The individual gene modules changed the growth and infection ability, suggesting that these genes may play a significant role in the infection process. The thymidylate kinase ORF1 may play a crucial role in the adsorption and infection of cyanobacteria [24,25]. Therefore, we hypothesize that ORF1 is a crucial gene of YongM in infection. Interestingly, no matter how the ORF50 expression system was constructed, it could not be cloned correctly. This suggests that ORF50 may be an essential gene for cells lysis. It has also been shown that some genes cannot be cloned into expression vectors and are toxic to E. coli [33]. Among the five strains of UV-cyanophage, all the cyanophages had mutations in ORF83. ORF83 is predicted to be a phage-related tail fiber protein.

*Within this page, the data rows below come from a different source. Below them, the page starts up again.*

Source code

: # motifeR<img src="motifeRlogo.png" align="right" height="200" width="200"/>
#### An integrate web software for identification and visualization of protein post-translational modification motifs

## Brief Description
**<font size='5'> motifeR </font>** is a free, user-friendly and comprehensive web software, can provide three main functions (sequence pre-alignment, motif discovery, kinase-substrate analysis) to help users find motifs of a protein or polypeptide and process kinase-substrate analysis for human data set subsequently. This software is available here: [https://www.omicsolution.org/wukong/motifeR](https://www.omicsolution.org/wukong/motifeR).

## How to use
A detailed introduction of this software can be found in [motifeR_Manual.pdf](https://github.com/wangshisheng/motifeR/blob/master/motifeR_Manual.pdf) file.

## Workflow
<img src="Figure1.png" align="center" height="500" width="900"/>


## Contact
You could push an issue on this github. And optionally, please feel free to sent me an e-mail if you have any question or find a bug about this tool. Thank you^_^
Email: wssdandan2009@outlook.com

Fiber protein is a crucial component in the process of cyanobacteria cleavage. It aids cyanophages in binding to the cell surface, leading to subsequent tail contraction and DNA ejection [34]. The mutation of fiber protein may improve the adsorption efficiency and enhance the infection ability of cyanophage.

Unfortunately, artificial cyanophage is fraught with difficulties and challenges [31]. Although only a few mutant modules have been obtained, it is of great significance for us to further elucidate the infection mechanism of cyanophage. The next step involves conducting a comprehensive analysis of the acquired function modules, investigating their functionality, and elucidating their mechanism. Although cyanophages are an environmentally friendly means of bloom control, they may still have potential impacts on the original ecosystem. Cyanophages can lead to a significant reduction in cyanobacteria populations, release algal toxins and small molecular compounds, break the original balance of C, N, and P, cause the death or mutation of other aquatic organisms, and destroy the original water ecosystem. In addition, the cyanophage has the risk of escaping, which may infect other aquatic organisms, or horizontal gene transfer may occur. Therefore, it is very necessary to construct controllable artificial cyanophage to prevent cyanophage from escaping and ensure biosafety. Moreover, a storage technology for artificial cyanophages in a simulated natural environment needs to be developed to assess their effectiveness in preventing escape and ensuring safety in the management of water blooms.